[SOURCE DATA — start]

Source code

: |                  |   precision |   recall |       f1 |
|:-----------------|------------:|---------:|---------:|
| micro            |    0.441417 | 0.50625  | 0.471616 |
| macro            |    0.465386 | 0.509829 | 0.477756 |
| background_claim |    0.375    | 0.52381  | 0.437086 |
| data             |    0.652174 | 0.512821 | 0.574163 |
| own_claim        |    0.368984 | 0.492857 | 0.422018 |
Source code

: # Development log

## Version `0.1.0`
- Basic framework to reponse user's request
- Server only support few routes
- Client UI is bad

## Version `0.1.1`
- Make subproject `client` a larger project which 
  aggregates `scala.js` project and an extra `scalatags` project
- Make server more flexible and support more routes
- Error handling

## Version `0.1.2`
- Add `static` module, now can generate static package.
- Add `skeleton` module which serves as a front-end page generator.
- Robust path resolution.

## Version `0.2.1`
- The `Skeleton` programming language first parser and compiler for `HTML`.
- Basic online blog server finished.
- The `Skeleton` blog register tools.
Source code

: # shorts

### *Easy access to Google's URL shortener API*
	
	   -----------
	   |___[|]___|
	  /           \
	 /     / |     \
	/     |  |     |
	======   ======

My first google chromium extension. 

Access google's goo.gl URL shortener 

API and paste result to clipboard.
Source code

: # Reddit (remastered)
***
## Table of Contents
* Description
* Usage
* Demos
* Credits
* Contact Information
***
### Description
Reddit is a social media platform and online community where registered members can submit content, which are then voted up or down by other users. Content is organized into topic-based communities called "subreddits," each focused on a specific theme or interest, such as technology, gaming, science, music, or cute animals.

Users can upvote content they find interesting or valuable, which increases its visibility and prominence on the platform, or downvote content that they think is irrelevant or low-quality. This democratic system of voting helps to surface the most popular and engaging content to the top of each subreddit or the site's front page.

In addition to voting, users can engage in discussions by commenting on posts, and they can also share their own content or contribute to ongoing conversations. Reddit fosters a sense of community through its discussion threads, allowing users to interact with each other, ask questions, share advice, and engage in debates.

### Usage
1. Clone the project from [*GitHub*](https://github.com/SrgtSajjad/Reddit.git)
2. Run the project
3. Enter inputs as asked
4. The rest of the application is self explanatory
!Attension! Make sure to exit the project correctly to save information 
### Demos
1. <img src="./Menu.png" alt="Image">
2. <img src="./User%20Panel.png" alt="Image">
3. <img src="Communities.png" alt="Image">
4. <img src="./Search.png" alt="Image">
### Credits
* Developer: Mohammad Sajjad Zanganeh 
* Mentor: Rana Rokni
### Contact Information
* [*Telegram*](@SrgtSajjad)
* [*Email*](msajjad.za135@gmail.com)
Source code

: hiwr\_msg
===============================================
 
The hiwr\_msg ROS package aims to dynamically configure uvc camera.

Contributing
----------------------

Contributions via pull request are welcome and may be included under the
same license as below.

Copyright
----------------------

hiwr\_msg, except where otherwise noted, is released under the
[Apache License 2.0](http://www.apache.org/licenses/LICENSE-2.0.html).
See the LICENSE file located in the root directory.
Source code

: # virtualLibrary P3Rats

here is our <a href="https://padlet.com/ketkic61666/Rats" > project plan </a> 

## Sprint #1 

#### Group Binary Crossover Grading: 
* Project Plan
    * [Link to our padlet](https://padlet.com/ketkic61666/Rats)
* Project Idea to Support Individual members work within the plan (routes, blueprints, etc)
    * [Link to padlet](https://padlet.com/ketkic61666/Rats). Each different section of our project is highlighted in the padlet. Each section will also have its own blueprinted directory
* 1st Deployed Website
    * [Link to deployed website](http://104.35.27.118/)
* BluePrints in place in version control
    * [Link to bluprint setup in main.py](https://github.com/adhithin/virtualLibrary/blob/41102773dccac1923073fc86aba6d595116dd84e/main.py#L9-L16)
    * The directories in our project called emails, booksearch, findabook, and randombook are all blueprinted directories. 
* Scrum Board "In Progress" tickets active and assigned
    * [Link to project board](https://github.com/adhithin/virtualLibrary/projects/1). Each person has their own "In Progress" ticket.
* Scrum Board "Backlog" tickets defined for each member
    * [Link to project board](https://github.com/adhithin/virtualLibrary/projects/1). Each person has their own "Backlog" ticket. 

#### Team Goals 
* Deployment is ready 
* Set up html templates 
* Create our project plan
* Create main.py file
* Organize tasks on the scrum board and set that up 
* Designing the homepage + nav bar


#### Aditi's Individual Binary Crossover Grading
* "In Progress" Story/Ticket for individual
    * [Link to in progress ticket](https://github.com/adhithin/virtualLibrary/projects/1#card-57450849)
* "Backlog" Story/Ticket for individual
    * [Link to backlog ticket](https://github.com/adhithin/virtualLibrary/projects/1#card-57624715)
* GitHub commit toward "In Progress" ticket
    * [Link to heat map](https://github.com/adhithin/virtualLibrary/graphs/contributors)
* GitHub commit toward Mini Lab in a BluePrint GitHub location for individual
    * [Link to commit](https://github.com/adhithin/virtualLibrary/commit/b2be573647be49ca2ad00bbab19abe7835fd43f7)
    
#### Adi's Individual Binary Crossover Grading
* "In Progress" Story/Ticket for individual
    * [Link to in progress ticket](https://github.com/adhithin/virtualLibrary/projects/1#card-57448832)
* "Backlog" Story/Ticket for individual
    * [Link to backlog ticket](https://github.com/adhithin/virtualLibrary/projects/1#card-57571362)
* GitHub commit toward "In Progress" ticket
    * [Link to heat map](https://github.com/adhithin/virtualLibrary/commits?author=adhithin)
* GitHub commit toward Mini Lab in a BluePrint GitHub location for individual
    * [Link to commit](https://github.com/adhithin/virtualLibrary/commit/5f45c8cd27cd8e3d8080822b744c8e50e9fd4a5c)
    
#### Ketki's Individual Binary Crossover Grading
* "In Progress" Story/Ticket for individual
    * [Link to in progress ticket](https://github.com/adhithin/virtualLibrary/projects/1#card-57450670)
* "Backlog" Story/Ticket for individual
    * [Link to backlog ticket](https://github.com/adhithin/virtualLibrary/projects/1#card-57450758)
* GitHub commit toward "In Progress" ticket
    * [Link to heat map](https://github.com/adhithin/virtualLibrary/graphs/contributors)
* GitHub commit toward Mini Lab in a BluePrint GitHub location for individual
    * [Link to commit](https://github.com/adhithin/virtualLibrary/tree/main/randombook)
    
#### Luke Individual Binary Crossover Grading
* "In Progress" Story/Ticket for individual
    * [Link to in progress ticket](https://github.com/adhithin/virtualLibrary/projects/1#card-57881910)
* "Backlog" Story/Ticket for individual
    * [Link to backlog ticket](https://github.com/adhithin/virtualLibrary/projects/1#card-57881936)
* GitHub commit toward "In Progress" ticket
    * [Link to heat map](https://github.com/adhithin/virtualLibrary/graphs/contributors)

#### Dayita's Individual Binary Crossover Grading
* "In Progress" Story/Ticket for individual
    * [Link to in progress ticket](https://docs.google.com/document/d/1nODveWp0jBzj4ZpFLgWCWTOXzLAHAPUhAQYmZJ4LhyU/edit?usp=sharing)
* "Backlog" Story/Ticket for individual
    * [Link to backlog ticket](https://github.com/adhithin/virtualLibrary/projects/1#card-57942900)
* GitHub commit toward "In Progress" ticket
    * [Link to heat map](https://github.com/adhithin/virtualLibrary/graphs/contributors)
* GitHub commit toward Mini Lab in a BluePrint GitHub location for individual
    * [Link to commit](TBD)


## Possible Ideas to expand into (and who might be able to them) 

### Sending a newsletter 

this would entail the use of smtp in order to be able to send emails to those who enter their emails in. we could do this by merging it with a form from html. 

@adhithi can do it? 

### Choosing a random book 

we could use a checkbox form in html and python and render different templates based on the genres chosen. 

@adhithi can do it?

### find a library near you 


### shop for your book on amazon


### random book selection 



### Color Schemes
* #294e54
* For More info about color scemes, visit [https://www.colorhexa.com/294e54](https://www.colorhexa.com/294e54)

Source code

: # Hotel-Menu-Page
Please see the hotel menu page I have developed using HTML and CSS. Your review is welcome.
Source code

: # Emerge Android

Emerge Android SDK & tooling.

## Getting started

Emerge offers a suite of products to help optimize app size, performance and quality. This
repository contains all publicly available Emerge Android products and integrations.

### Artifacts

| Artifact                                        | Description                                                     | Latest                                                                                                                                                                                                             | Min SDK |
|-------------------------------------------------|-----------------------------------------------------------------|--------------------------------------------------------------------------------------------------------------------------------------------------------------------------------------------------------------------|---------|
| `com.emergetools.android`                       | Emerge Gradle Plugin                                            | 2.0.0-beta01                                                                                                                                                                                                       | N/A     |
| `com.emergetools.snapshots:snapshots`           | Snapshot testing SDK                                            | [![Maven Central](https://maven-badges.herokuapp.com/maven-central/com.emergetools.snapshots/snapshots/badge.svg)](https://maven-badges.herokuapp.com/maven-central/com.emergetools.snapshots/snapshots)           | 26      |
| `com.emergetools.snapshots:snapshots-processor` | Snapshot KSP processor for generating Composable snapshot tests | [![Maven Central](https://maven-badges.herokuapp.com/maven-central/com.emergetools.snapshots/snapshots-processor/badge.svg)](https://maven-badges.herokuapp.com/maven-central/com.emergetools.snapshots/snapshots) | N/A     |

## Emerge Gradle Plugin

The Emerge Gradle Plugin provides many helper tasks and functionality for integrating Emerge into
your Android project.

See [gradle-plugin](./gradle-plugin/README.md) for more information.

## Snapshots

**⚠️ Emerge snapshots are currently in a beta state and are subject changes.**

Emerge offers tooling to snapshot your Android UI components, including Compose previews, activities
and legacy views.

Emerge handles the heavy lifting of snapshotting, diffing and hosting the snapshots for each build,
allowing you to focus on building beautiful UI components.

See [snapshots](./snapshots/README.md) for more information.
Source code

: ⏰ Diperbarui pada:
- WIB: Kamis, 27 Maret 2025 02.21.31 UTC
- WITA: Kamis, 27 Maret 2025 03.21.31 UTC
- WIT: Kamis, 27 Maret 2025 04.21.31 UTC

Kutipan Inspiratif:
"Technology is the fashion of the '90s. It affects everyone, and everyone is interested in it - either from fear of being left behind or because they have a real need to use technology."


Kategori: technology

[SOURCE DATA — finish]

*ABOUT THIS EXERCISE*:
From the entries above, select each line containing the string "request".

*ANSWER TO THIS PROBLEM*:
- Basic framework to reponse user's request
Contributions via pull request are welcome and may be included under the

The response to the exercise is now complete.